Spreads And Risk Over The Past Week (And Months)

I’ve been amazed at how little the last week’s political turmoil has shown up in financial markets. The only thing that seems to have moved anything is the apparent control of the Senate moving to the Democrats.

Figure 1: 10yr-3mo Treasury spread, % (blue, left scale), VIX (green, right scale), and Economic Policy Uncertainty (EPU) index divided by 10 (brown, right scale). 1/11 observation for 2/30 EST. Light blue dashed line at 11/3 (election day); light blue shading at 1/5-1/6 (Georgia election, insurrection at Capitol). 
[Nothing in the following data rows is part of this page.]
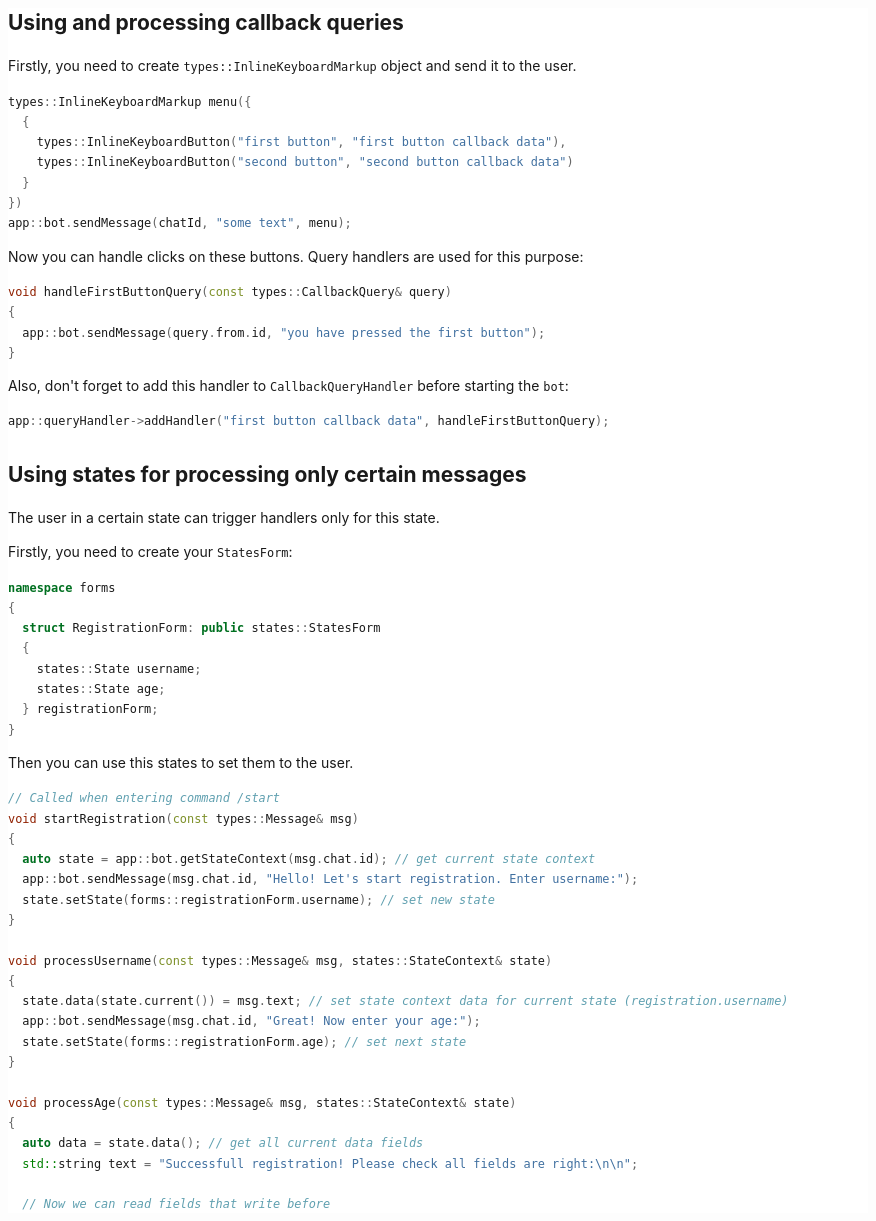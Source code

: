 ## Using and processing callback queries
Firstly, you need to create ```types::InlineKeyboardMarkup``` object and send it to the user.
```c++
types::InlineKeyboardMarkup menu({
  {
    types::InlineKeyboardButton("first button", "first button callback data"),
    types::InlineKeyboardButton("second button", "second button callback data")
  }
})
app::bot.sendMessage(chatId, "some text", menu);
```

Now you can handle clicks on these buttons. Query handlers are used for this purpose:
```c++
void handleFirstButtonQuery(const types::CallbackQuery& query)
{
  app::bot.sendMessage(query.from.id, "you have pressed the first button");
}
```

Also, don't forget to add this handler to ```CallbackQueryHandler``` before starting the ```bot```:
```c++
app::queryHandler->addHandler("first button callback data", handleFirstButtonQuery);
```

## Using states for processing only certain messages
The user in a certain state can trigger handlers only for this state.

Firstly, you need to create your ```StatesForm```:
```c++
namespace forms
{
  struct RegistrationForm: public states::StatesForm
  {
    states::State username;
    states::State age;
  } registrationForm;
}
```

Then you can use this states to set them to the user.
```c++
// Called when entering command /start
void startRegistration(const types::Message& msg)
{
  auto state = app::bot.getStateContext(msg.chat.id); // get current state context
  app::bot.sendMessage(msg.chat.id, "Hello! Let's start registration. Enter username:");
  state.setState(forms::registrationForm.username); // set new state
}

void processUsername(const types::Message& msg, states::StateContext& state)
{
  state.data(state.current()) = msg.text; // set state context data for current state (registration.username)
  app::bot.sendMessage(msg.chat.id, "Great! Now enter your age:");
  state.setState(forms::registrationForm.age); // set next state
}

void processAge(const types::Message& msg, states::StateContext& state)
{
  auto data = state.data(); // get all current data fields
  std::string text = "Successfull registration! Please check all fields are right:\n\n";

  // Now we can read fields that write before
```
You would think with the president of the United States inciting an insurrection against the legislative branch, there would be heightened perceived risk (VIX) and/or heightened uncertainty regarding the course of economic policy (EPU), but no pattern is apparent to my eyes.

The term spread on Treasury’s has increased. This outcome could be attributed to the expectations of either more fiscal stimulus and hence larger expected deficits, more vigorous anticipated growth, or both. These are the most commonly cited reasons for yield curve steepening.

Torsten Slok (Apollo) argues (not online) that a good portion of the steepening pre-Georgia (from August onward) is due to a rising term premium on ten-year bonds:

“the entire reason why [ten year Treasury] rates have been going up since August is that the term premium is moving up, and it is now close to zero.”

The Christensen-Rudebusch estimates he bases this argument on only extends up to 1/4/2021, so we’ll have to wait to get a look at what portion of the post-Georgia steepening — which is qualitatively different from the August-December steepening — is due to changes in the term premium.

Disclosure: None.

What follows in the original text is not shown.